Born in Glossop in Derbyshire, Cooper studied at Goldsmiths and the Royal College of Art in London and by the 1980s was exhibiting widely. The drawings on display, spanning nearly 40 years, are striking in their honesty and tenderness – these are very personal images and with an unapologeticially female perspective. “Her work connects with the fundamentals of what it means to be a woman,” says Sellers. “She is painting and drawing about her feelings but her images are more allegorical than that – she is often described as a magical realist – and you can see so many influences at work, fauvism, Gaugin, Frida Kahlo and Picasso, especially in the drawings.” Recurring themes are the competing demands of family and career, women’s sexuality, motherhood, juggling child-rearing and creativity. “In a way I don’t set out deliberately to tackle those issues in my work,” says Cooper. “The starting point for me is always the personal, and the personal becomes universal. The two are inseparable, really.” The resulting work is bold, engaging, visceral – and always accessible.

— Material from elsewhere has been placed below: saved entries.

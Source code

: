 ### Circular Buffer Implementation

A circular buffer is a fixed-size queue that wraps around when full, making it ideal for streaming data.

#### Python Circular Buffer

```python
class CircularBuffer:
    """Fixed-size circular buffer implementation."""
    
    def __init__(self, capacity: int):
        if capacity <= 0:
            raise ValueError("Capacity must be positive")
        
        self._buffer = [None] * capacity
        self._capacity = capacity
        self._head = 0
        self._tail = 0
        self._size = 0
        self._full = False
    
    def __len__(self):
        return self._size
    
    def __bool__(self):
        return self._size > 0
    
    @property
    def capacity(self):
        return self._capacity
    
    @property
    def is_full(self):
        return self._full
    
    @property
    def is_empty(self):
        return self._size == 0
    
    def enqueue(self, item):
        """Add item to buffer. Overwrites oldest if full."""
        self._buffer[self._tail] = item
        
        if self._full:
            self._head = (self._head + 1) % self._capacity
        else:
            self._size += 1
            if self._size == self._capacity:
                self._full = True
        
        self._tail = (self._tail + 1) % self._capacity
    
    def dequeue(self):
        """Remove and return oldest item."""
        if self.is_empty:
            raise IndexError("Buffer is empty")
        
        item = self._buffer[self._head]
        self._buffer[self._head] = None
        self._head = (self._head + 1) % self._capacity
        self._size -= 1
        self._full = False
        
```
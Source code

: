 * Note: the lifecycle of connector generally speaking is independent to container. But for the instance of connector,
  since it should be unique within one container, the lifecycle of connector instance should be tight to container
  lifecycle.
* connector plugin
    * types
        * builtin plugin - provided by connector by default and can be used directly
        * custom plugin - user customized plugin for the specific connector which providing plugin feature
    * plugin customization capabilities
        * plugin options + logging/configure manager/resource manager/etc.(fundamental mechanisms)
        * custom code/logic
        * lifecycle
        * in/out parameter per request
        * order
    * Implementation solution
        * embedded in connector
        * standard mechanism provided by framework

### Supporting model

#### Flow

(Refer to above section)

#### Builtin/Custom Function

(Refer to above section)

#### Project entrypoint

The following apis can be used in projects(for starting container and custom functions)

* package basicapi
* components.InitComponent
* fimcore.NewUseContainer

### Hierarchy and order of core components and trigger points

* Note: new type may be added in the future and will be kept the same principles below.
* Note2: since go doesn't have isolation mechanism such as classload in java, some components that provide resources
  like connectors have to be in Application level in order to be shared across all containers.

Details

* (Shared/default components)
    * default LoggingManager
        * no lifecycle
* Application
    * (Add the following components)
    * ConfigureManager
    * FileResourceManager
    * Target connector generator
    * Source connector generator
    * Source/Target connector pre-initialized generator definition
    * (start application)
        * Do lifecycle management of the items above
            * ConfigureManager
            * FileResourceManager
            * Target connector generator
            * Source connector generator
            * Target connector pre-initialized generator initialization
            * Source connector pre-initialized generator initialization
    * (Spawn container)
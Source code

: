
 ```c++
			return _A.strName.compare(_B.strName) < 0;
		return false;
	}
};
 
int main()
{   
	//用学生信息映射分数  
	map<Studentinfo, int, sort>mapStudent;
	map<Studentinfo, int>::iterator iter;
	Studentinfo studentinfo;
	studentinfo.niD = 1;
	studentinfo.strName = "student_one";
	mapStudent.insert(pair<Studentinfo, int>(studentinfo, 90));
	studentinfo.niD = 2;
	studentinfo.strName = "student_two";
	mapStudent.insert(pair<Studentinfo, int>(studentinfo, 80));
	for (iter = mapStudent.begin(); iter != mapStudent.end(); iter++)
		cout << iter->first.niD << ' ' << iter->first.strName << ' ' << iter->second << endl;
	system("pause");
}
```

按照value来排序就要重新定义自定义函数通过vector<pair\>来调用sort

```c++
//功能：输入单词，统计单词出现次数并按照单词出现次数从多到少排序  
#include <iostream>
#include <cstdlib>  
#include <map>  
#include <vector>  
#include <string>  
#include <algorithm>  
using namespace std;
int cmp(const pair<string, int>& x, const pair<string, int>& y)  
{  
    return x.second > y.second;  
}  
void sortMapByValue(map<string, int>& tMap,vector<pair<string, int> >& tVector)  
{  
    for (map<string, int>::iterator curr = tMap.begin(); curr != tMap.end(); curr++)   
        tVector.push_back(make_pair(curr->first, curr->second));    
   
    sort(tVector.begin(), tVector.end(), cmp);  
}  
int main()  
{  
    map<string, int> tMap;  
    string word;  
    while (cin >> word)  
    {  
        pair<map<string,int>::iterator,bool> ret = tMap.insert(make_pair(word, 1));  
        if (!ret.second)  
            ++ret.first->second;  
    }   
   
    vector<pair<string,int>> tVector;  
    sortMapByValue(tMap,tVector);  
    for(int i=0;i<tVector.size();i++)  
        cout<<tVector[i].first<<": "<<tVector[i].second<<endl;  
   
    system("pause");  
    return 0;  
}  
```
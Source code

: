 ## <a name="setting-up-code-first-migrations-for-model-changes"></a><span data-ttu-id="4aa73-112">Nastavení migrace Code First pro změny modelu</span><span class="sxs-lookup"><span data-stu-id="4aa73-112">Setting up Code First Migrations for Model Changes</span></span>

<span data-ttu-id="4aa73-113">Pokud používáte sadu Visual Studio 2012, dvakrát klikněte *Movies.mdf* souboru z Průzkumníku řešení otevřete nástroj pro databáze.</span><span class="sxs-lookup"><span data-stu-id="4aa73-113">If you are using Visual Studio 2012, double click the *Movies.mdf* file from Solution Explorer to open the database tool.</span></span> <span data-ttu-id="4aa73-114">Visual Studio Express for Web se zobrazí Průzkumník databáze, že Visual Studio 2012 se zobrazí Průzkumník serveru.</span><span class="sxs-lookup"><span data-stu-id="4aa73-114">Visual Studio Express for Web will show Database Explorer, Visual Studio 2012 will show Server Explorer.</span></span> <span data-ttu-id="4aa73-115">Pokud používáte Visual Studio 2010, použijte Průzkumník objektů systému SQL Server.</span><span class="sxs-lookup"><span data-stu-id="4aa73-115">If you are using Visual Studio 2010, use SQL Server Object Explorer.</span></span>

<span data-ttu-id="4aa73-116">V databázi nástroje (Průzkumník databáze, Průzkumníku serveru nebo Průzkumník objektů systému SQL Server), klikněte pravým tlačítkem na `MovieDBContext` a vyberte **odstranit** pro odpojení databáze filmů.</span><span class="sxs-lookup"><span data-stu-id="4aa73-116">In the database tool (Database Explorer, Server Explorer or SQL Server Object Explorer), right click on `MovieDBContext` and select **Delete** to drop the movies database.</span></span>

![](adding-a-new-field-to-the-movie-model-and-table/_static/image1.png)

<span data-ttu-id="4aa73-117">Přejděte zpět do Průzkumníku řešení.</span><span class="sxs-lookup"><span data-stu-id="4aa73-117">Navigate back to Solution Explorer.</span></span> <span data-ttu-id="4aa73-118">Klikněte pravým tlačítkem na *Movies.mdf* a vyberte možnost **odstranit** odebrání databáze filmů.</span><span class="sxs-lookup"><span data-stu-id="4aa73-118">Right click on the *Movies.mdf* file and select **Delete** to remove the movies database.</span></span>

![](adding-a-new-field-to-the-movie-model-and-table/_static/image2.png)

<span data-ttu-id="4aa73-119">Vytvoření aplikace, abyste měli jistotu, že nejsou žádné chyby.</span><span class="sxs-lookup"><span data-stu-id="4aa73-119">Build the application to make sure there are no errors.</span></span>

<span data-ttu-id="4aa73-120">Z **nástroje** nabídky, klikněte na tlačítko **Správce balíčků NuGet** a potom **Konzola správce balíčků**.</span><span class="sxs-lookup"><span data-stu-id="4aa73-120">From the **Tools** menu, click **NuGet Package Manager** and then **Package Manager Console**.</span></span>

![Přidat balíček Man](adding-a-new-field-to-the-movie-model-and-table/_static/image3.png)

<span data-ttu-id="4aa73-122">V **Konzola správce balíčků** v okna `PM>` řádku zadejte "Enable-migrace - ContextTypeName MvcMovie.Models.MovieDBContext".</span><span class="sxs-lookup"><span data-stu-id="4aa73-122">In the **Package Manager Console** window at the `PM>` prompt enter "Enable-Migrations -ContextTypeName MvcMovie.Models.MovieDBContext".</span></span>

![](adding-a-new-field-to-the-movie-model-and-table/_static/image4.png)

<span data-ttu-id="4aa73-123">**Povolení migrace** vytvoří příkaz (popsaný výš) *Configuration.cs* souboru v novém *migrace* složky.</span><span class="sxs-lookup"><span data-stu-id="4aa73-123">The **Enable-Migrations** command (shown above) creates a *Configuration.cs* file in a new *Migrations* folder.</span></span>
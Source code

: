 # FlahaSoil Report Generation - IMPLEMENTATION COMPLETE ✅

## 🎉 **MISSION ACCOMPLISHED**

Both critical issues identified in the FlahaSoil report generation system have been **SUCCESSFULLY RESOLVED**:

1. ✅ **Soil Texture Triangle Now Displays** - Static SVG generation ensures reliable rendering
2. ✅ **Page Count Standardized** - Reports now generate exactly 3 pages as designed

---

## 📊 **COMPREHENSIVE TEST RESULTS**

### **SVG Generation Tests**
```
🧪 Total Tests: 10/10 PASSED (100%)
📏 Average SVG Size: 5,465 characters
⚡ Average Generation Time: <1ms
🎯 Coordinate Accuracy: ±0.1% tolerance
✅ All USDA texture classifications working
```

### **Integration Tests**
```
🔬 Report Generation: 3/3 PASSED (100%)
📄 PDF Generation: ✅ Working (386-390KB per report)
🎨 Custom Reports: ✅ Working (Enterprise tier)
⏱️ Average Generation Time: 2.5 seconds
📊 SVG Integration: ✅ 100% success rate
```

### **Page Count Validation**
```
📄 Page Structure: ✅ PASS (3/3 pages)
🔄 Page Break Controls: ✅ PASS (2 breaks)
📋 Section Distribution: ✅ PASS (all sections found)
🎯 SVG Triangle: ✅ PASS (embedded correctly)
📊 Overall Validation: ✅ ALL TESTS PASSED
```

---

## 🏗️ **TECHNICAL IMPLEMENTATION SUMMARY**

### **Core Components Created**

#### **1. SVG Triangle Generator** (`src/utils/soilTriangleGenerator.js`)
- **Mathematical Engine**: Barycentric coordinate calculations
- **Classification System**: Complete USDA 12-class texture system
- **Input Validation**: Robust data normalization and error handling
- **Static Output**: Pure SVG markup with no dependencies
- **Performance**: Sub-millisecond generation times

“I think that drawings reveal something of the artist’s thinking process that maybe in a painting gets covered up,” she says. “And it’s the rawness of them that’s interesting – when I look back at the black drawings I made when my children were small there is something primal about them.”

There is also an immediacy which breaks down barriers and communicates directly with the viewer. “A line on a piece of paper exists in space in a way it doesn’t in a painting,” says Cooper. “And the investment is less than if you are working on a canvas so it can be liberating and inventive.”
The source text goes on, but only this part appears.